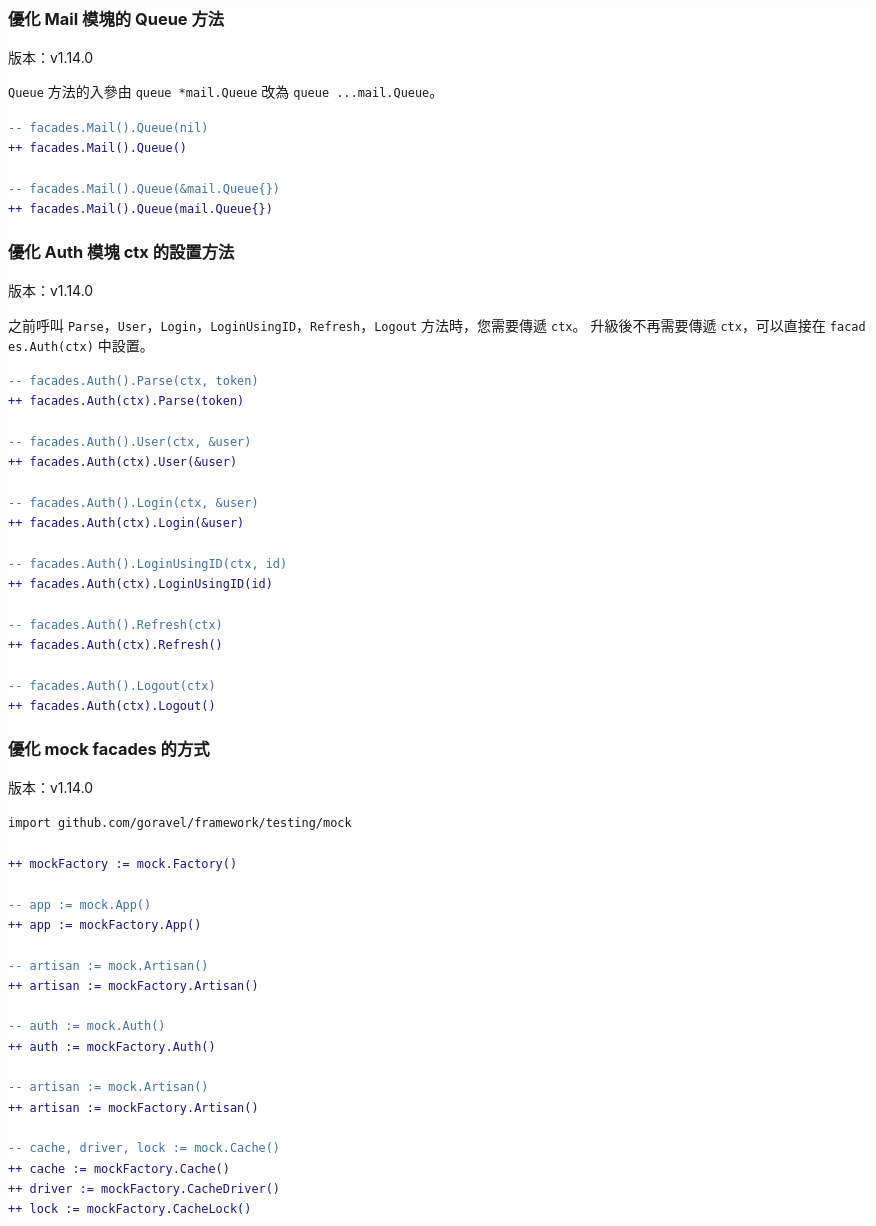 ### 優化 Mail 模塊的 Queue 方法

版本：v1.14.0

`Queue` 方法的入參由 `queue *mail.Queue` 改為 `queue ...mail.Queue`。

```diff
-- facades.Mail().Queue(nil)
++ facades.Mail().Queue()

-- facades.Mail().Queue(&mail.Queue{})
++ facades.Mail().Queue(mail.Queue{})
```

### 優化 Auth 模塊 ctx 的設置方法

版本：v1.14.0

之前呼叫 `Parse`，`User`，`Login`，`LoginUsingID`，`Refresh`，`Logout` 方法時，您需要傳遞 `ctx`。 升級後不再需要傳遞 `ctx`，可以直接在 `facades.Auth(ctx)` 中設置。

```diff
-- facades.Auth().Parse(ctx, token)
++ facades.Auth(ctx).Parse(token)

-- facades.Auth().User(ctx, &user)
++ facades.Auth(ctx).User(&user)

-- facades.Auth().Login(ctx, &user)
++ facades.Auth(ctx).Login(&user)

-- facades.Auth().LoginUsingID(ctx, id)
++ facades.Auth(ctx).LoginUsingID(id)

-- facades.Auth().Refresh(ctx)
++ facades.Auth(ctx).Refresh()

-- facades.Auth().Logout(ctx)
++ facades.Auth(ctx).Logout()
```

### 優化 mock facades 的方式

版本：v1.14.0

```diff
import github.com/goravel/framework/testing/mock

++ mockFactory := mock.Factory()

-- app := mock.App()
++ app := mockFactory.App()

-- artisan := mock.Artisan()
++ artisan := mockFactory.Artisan()

-- auth := mock.Auth()
++ auth := mockFactory.Auth()

-- artisan := mock.Artisan()
++ artisan := mockFactory.Artisan()

-- cache, driver, lock := mock.Cache()
++ cache := mockFactory.Cache()
++ driver := mockFactory.CacheDriver()
++ lock := mockFactory.CacheLock()

```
= = = = = = =
## BRIEF
In the records above, collect each line with "token".

## FINISHED EXERCISE
-- facades.Auth().Parse(ctx, token)
++ facades.Auth(ctx).Parse(token)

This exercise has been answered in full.